• ASSIGNED TASK:
Transcribe, starting at the line with "One of the main" and ending at the line with "The previous lemma", every line of the material below exactly, but leave out the pictures and anything outside that span.

• DATA LISTING:
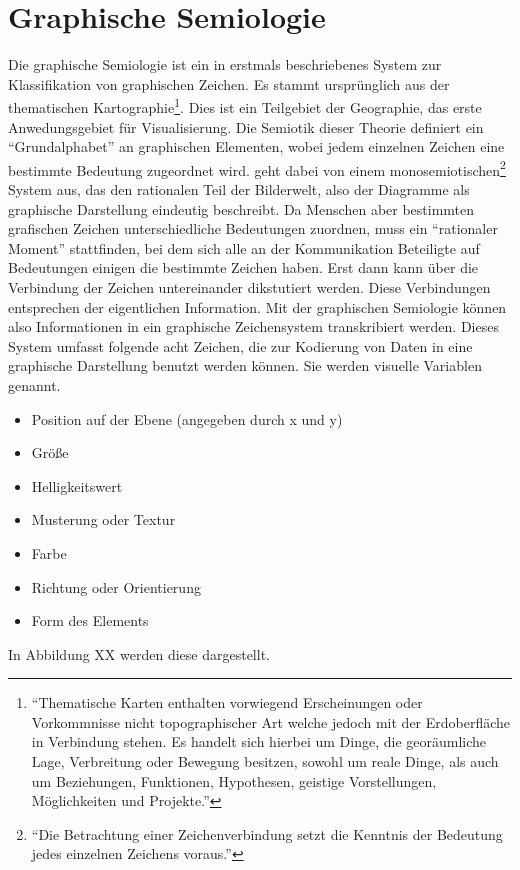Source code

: \documentclass[a4paper, 12pt, DIVcalc, onepage, pdftex, headsepline, footsepline]{scrreprt}
\begin{document}
\section{Graphische Semiologie}
\label{sec:graphischeSemiologie}
Die graphische Semiologie ist ein in \citep{Bertin} erstmals beschriebenes System zur Klassifikation von graphischen Zeichen.
Es stammt ursprünglich aus der thematischen Kartographie\footnote{"`Thematische Karten enthalten vorwiegend
Erscheinungen oder Vorkommnisse nicht topographischer Art welche jedoch mit der Erdoberfläche in Verbindung
stehen. Es handelt sich hierbei um Dinge, die georäumliche Lage, Verbreitung oder Bewegung besitzen, sowohl
um reale Dinge, als auch um Beziehungen, Funktionen, Hypothesen, geistige Vorstellungen, Möglichkeiten und
Projekte."'\citep{Gitta} }. Dies ist ein Teilgebiet der Geographie, das erste Anwedungsgebiet für
Visualisierung.
Die Semiotik dieser Theorie definiert ein "`Grundalphabet"' an graphischen Elementen, wobei
jedem einzelnen Zeichen eine bestimmte Bedeutung zugeordnet wird. \citep{Bertin} geht dabei von einem
monosemiotischen\footnote{"`Die Betrachtung einer Zeichenverbindung setzt die Kenntnis der Bedeutung jedes
einzelnen Zeichens voraus."'\citep[S.\,3]{Bertin}} System aus, das den rationalen Teil der Bilderwelt, also der Diagramme
als graphische Darstellung eindeutig beschreibt.
Da Menschen aber bestimmten grafischen Zeichen unterschiedliche Bedeutungen zuordnen, muss ein "`rationaler Moment"'
stattfinden, bei dem sich alle an der Kommunikation Beteiligte auf Bedeutungen einigen
die bestimmte Zeichen haben. Erst dann kann über die Verbindung der Zeichen untereinander dikstutiert
werden. Diese Verbindungen entsprechen der eigentlichen Information.
Mit der graphischen Semiologie können also Informationen in ein graphische Zeichensystem
transkribiert werden.
Dieses System umfasst folgende acht Zeichen, die zur Kodierung von Daten in eine graphische Darstellung benutzt
werden können. Sie werden visuelle Variablen genannt.
\begin{itemize}
\item Position auf der Ebene (angegeben durch x und y)
\item Größe
\item Helligkeitswert
\item Musterung oder Textur
\item Farbe
\item Richtung oder Orientierung
\item Form des Elements
\end{itemize}
In Abbildung XX werden diese dargestellt.
\end{document}
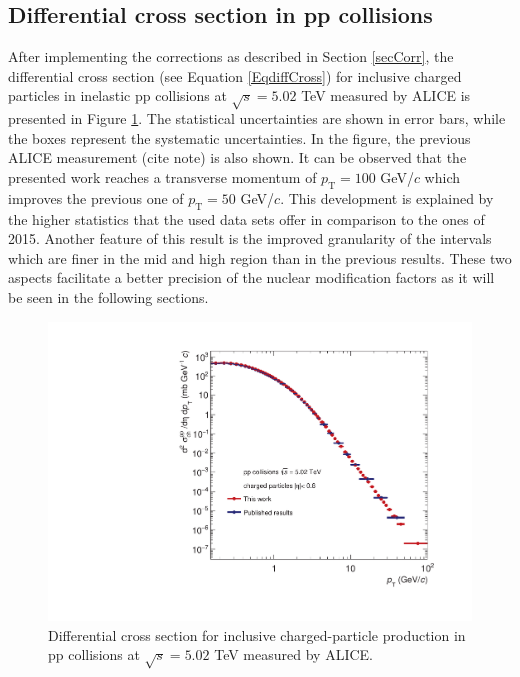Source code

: \documentclass[12pt,a4paper]{report}
\begin{document}
\subsection{Differential cross section in pp collisions}
After implementing the corrections as described in Section \ref{secCorr}, the differential cross section (see Equation \ref{EqdiffCross}) for inclusive charged particles in inelastic pp collisions at $\sqrt{s}=5.02$ TeV measured by ALICE is presented in Figure \ref{diffCross}. The statistical uncertainties are shown in error bars, while the boxes represent the systematic uncertainties. In the figure, the previous ALICE measurement (cite note) is also shown. It can be observed that the presented work reaches a transverse momentum of $p_\text{T} = 100$ GeV/$c$ which improves the previous one of $p_\text{T} = 50$ GeV/$c$. This development is explained by the higher statistics that the used data sets offer in comparison to the ones of 2015. Another feature of this result is the improved granularity of the \pt intervals which are finer in the mid and high \pt region than in the previous results. These two aspects facilitate a better precision of the nuclear modification factors as it will be seen in the following sections. 
\begin{figure}[tb!]
\centering
\includegraphics[width=12cm]{Plots/diffCrosspp.pdf}  
\caption{Differential cross section for inclusive charged-particle production in pp collisions at $\sqrt{s}=5.02$ TeV measured by ALICE.}
\label{diffCross}
\end{figure}
\end{document}
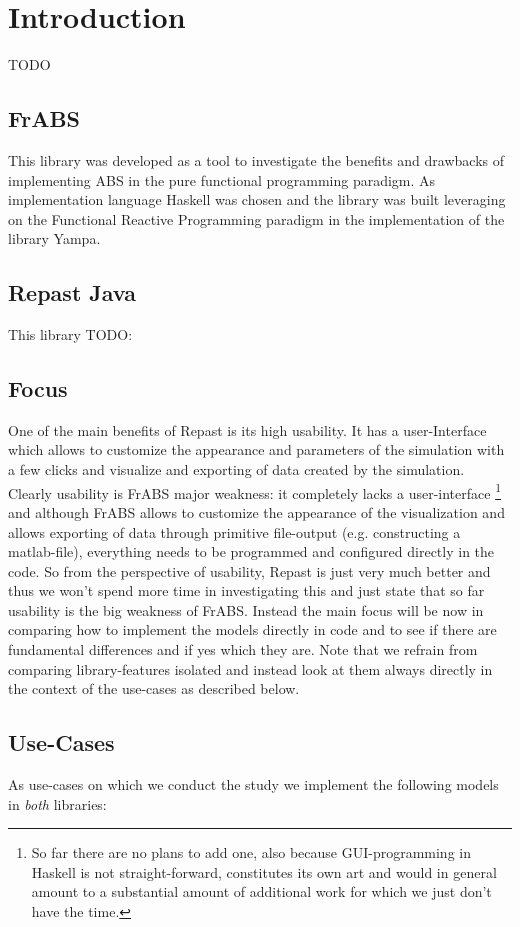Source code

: \section{Introduction}

TODO

\subsection{FrABS}
This library was developed as a tool to investigate the benefits and drawbacks of implementing ABS in the pure functional programming paradigm. As implementation language Haskell was chosen and the library was built leveraging on the Functional Reactive Programming paradigm in the implementation of the library Yampa.

\subsection{Repast Java}
This library TODO:

\subsection{Focus}
One of the main benefits of Repast is its high usability. It has a user-Interface which allows to customize the appearance and parameters of the simulation with a few clicks and visualize and exporting of data created by the simulation. Clearly usability is FrABS major weakness: it completely lacks a user-interface \footnote{So far there are no plans to add one, also because GUI-programming in Haskell is not straight-forward, constitutes its own art and would in general amount to a substantial amount of additional work for which we just don't have the time.} and although FrABS allows to customize the appearance of the visualization and allows exporting of data through primitive file-output (e.g. constructing a matlab-file), everything needs to be programmed and configured directly in the code. So from the perspective of usability, Repast is just very much better and thus we won't spend more time in investigating this and just state that so far usability is the big weakness of FrABS. 
Instead the main focus will be now in comparing how to implement the models directly in code and to see if there are fundamental differences and if yes which they are. Note that we refrain from comparing library-features isolated and instead look at them always directly in the context of the use-cases as described below.

\subsection{Use-Cases}
As use-cases on which we conduct the study we implement the following models in \textit{both} libraries:

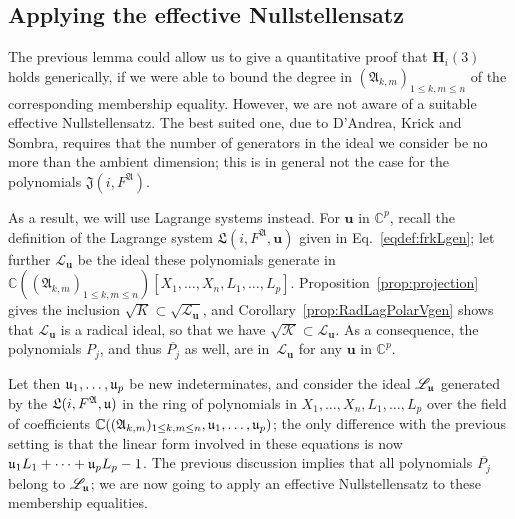 \documentclass[12pt]{article}
\def\frkJ{\mathfrak{J}}
\def\frkL{\mathfrak{L}}
\def\A{\mathfrak{A}}
\def\C{\mathbb{C}}
\begin{document}

\subsection{Applying the effective Nullstellensatz}

The previous lemma could allow us to give a quantitative proof that
$\bm H_i(3)$ holds generically, if we were able to bound the degree in
$(\A_{k,m})_{1 \le k,m \le n}$ of the corresponding membership
equality. However, we are not aware of a suitable effective
Nullstellensatz. The best suited one, due to D'Andrea, Krick and
Sombra, requires that the number of generators in the ideal we
consider be no more than the ambient dimension; this is in general not
the case for the polynomials ${\frkJ}(i, F^\A)$.

As a result, we will use Lagrange systems instead. For $\bm u$ in
$\C^p$, recall the definition of the Lagrange system ${\frkL}(i, F^\A,
\bm u)$ given in Eq.~\eqref{eqdef:frkLgen}; let further
$\mathscr{L}_{\bm u}$ be the ideal these polynomials generate in
$\C((\A_{k,m})_{1 \le k,m \le n})[X_1,\dots,X_n,L_1,\dots,L_p]$.
Proposition~\ref{prop:projection} gives the inclusion $\sqrt{K}
\subset \sqrt{\mathscr{L}_{\bm u}}$, and
Corollary~\ref{prop:RadLagPolarVgen} shows that $\mathscr{L}_{\bm u}$ is
a radical ideal, so that we have $\sqrt{\mathscr{K}} \subset
\mathscr{L}_{\bm u}$. As a consequence, the polynomials $P_j$, and
thus $\overline{P_j}$ as well, are in~$\mathscr{L}_{\bm u}$ for
any $\bm u$ in $\C^p$.

Let then $\frak u_1,\dots,\frak u_p$ be new indeterminates, and
consider the ideal $\mathscr{L}_{\bm{\frak u}}$ generated by the
${\frkL}(i, F^\A, \frak u)$ in the ring of polynomials in
$X_1,\dots,X_n,L_1,\dots,L_p$ over the field of coefficients
$\C((\A_{k,m})_{1 \le k,m \le n},\frak u_1,\dots,\frak u_p)$; the only
difference with the previous setting is that the linear form involved
in these equations is now $\frak u_1 L_1 + \cdots + \frak u_p
L_p-1$. The previous discussion implies that all polynomials
$\overline{P_j}$ belong to $\mathscr{L}_{\bm{\frak u}}$; we are now
going to apply an effective Nullstellensatz to these membership
equalities.
\end{document}
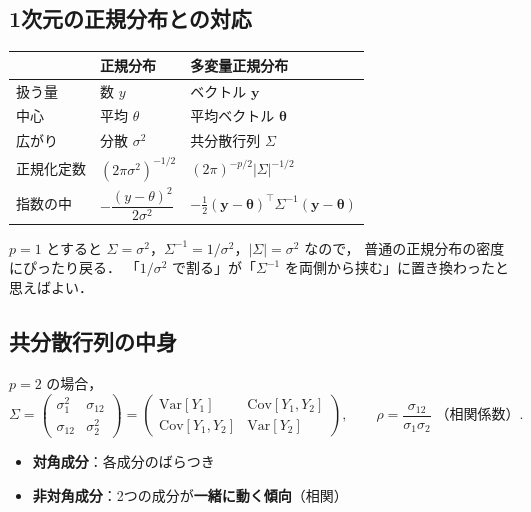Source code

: \documentclass[lualatex,ja=standard,a4paper,12pt]{bxjsarticle}
\begin{document}
\subsection{1次元の正規分布との対応}

\begin{center}
\renewcommand{\arraystretch}{1.6}
\begin{tabular}{lll}
\toprule
 & 正規分布 & 多変量正規分布 \\
\midrule
扱う量 & 数 $y$ & ベクトル $\bm{y}$ \\
中心 & 平均 $\theta$ & 平均ベクトル $\bm{\theta}$ \\
広がり & 分散 $\sigma^2$ & 共分散行列 $\Sigma$ \\
正規化定数 & $(2\pi\sigma^2)^{-1/2}$ & $(2\pi)^{-p/2}|\Sigma|^{-1/2}$ \\
指数の中 & $-\dfrac{(y-\theta)^2}{2\sigma^2}$ & $-\tfrac12(\bm{y}-\bm{\theta})^\top\Sigma^{-1}(\bm{y}-\bm{\theta})$ \\
\bottomrule
\end{tabular}
\end{center}

\noindent $p = 1$ とすると $\Sigma = \sigma^2$，$\Sigma^{-1} = 1/\sigma^2$，$|\Sigma| = \sigma^2$ なので，
普通の正規分布の密度にぴったり戻る．
「$1/\sigma^2$ で割る」が「$\Sigma^{-1}$ を両側から挟む」に置き換わったと思えばよい．

\subsection{共分散行列の中身}

$p = 2$ の場合，
\[
  \Sigma = \begin{pmatrix}
    \sigma_1^2 & \sigma_{12} \\
    \sigma_{12} & \sigma_2^2
  \end{pmatrix}
  = \begin{pmatrix}
    \mathrm{Var}[Y_1] & \mathrm{Cov}[Y_1, Y_2] \\
    \mathrm{Cov}[Y_1, Y_2] & \mathrm{Var}[Y_2]
  \end{pmatrix},
  \qquad
  \rho = \frac{\sigma_{12}}{\sigma_1\sigma_2}\;\text{（相関係数）}.
\]
\begin{itemize}
  \item \textbf{対角成分}：各成分のばらつき
  \item \textbf{非対角成分}：2つの成分が\textbf{一緒に動く傾向}（相関）
\end{itemize}

\end{document}
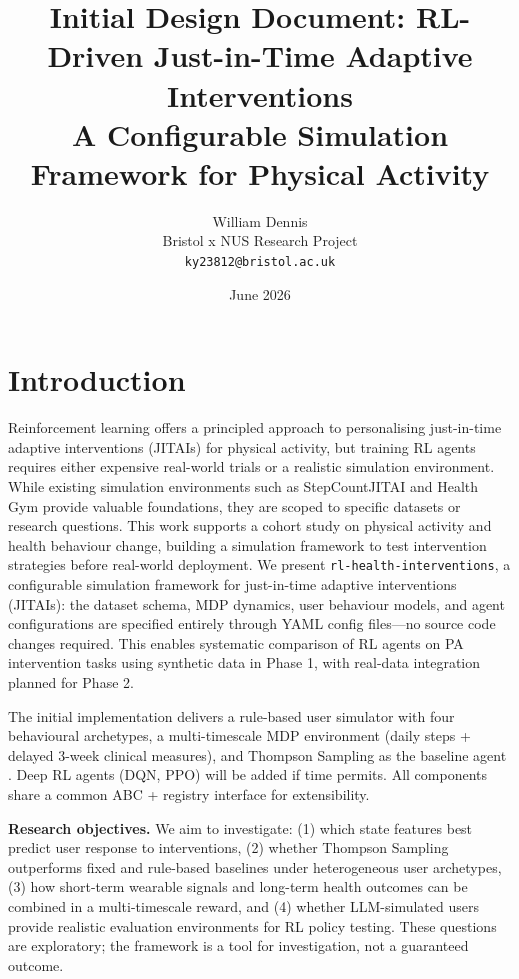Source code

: \documentclass[11pt,a4paper]{article}
\title{Initial Design Document: RL-Driven Just-in-Time Adaptive Interventions\\
\large A Configurable Simulation Framework for Physical Activity}
\author{William Dennis\\
Bristol x NUS Research Project\\
\texttt{ky23812@bristol.ac.uk}}
\date{June 2026}
\begin{document}
\maketitle
\tableofcontents

\newpage

\section{Introduction}
\label{sec:intro}

Reinforcement learning offers a principled approach to personalising
just-in-time adaptive interventions (JITAIs) for physical activity, but
training RL agents requires either expensive real-world trials or a realistic
simulation environment. While existing simulation environments such as
StepCountJITAI \cite{karine2024stepcountjitai} and Health Gym
\cite{gateno2023healthgym} provide valuable foundations, they are scoped to
specific datasets or research questions. This work supports a cohort study on physical activity and health behaviour change, building a simulation framework to test intervention strategies before real-world deployment. We present \texttt{rl-health-interventions},
a configurable simulation framework for just-in-time adaptive interventions (JITAIs):
the dataset schema, MDP dynamics, user behaviour models, and agent configurations
are specified entirely through YAML config files---no source code changes
required. This enables systematic comparison of RL agents on PA intervention
tasks using synthetic data in Phase 1, with real-data integration planned for
Phase 2.

The initial implementation delivers a rule-based user simulator with four
behavioural archetypes, a multi-timescale MDP environment (daily steps +
delayed 3-week clinical measures), and Thompson Sampling as the baseline
agent \cite{karine2024stepcountjitai,klasnja2019heartsteps}. Deep RL agents
(DQN, PPO) will be added if time permits. All
components share a common ABC + registry interface for extensibility.

\textbf{Research objectives.} We aim to investigate: (1) which state features best predict user response to interventions, (2) whether Thompson Sampling outperforms fixed and rule-based baselines under heterogeneous user archetypes, (3) how short-term wearable signals and long-term health outcomes can be combined in a multi-timescale reward, and (4) whether LLM-simulated users provide realistic evaluation environments for RL policy testing. These questions are exploratory; the framework is a tool for investigation, not a guaranteed outcome.
\end{document}
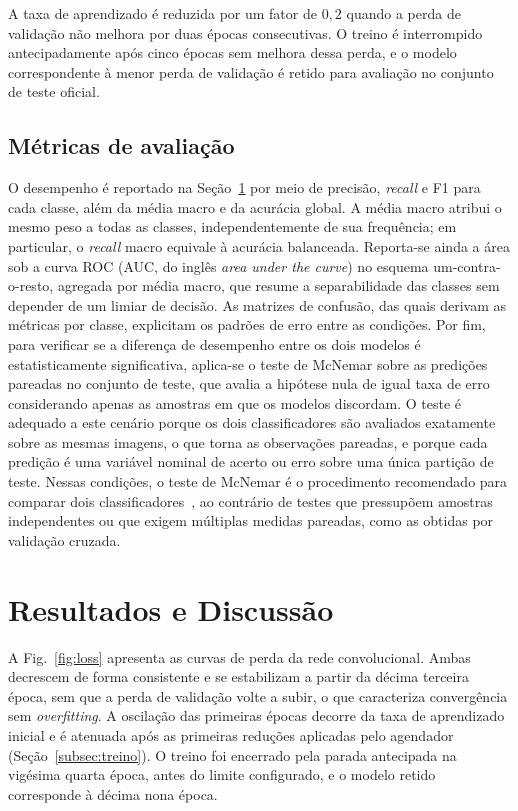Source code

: \documentclass[conference]{IEEEtran}
\begin{document}
A taxa de aprendizado é reduzida por um fator de $0{,}2$ quando a perda de validação não melhora por duas épocas consecutivas. O treino é interrompido antecipadamente após cinco épocas sem melhora dessa perda, e o modelo correspondente à menor perda de validação é retido para avaliação no conjunto de teste oficial.

\subsection{Métricas de avaliação}
\label{subsec:metricas}

O desempenho é reportado na Seção~\ref{sec:resultados} por meio de precisão, \textit{recall} e F1 para cada classe, além da média macro e da acurácia global. A média macro atribui o mesmo peso a todas as classes, independentemente de sua frequência; em particular, o \textit{recall} macro equivale à acurácia balanceada. Reporta-se ainda a área sob a curva ROC (AUC, do inglês \textit{area under the curve}) no esquema um-contra-o-resto, agregada por média macro, que resume a separabilidade das classes sem depender de um limiar de decisão. As matrizes de confusão, das quais derivam as métricas por classe, explicitam os padrões de erro entre as condições. Por fim, para verificar se a diferença de desempenho entre os dois modelos é estatisticamente significativa, aplica-se o teste de McNemar sobre as predições pareadas no conjunto de teste, que avalia a hipótese nula de igual taxa de erro considerando apenas as amostras em que os modelos discordam. O teste é adequado a este cenário porque os dois classificadores são avaliados exatamente sobre as mesmas imagens, o que torna as observações pareadas, e porque cada predição é uma variável nominal de acerto ou erro sobre uma única partição de teste. Nessas condições, o teste de McNemar é o procedimento recomendado para comparar dois classificadores~\cite{dietterich1998}, ao contrário de testes que pressupõem amostras independentes ou que exigem múltiplas medidas pareadas, como as obtidas por validação cruzada.

\section{Resultados e Discussão}
\label{sec:resultados}

A Fig.~\ref{fig:loss} apresenta as curvas de perda da rede convolucional. Ambas decrescem de forma consistente e se estabilizam a partir da décima terceira época, sem que a perda de validação volte a subir, o que caracteriza convergência sem \textit{overfitting}. A oscilação das primeiras épocas decorre da taxa de aprendizado inicial e é atenuada após as primeiras reduções aplicadas pelo agendador (Seção~\ref{subsec:treino}). O treino foi encerrado pela parada antecipada na vigésima quarta época, antes do limite configurado, e o modelo retido corresponde à décima nona época.
\end{document}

• OUTPUT BELOW:
One of the main benefits of Repast is its high usability. It has a user-Interface which allows to customize the appearance and parameters of the simulation with a few clicks and visualize and exporting of data created by the simulation. Clearly usability is FrABS major weakness: it completely lacks a user-interface \footnote{So far there are no plans to add one, also because GUI-programming in Haskell is not straight-forward, constitutes its own art and would in general amount to a substantial amount of additional work for which we just don't have the time.} and although FrABS allows to customize the appearance of the visualization and allows exporting of data through primitive file-output (e.g. constructing a matlab-file), everything needs to be programmed and configured directly in the code. So from the perspective of usability, Repast is just very much better and thus we won't spend more time in investigating this and just state that so far usability is the big weakness of FrABS. 
Instead the main focus will be now in comparing how to implement the models directly in code and to see if there are fundamental differences and if yes which they are. Note that we refrain from comparing library-features isolated and instead look at them always directly in the context of the use-cases as described below.

\subsection{Use-Cases}
As use-cases on which we conduct the study we implement the following models in \textit{both} libraries:

 \documentclass[12pt]{article}
\def\frkJ{\mathfrak{J}}
\def\frkL{\mathfrak{L}}
\def\A{\mathfrak{A}}
\def\C{\mathbb{C}}
\begin{document}

\subsection{Applying the effective Nullstellensatz}

The previous lemma could allow us to give a quantitative proof that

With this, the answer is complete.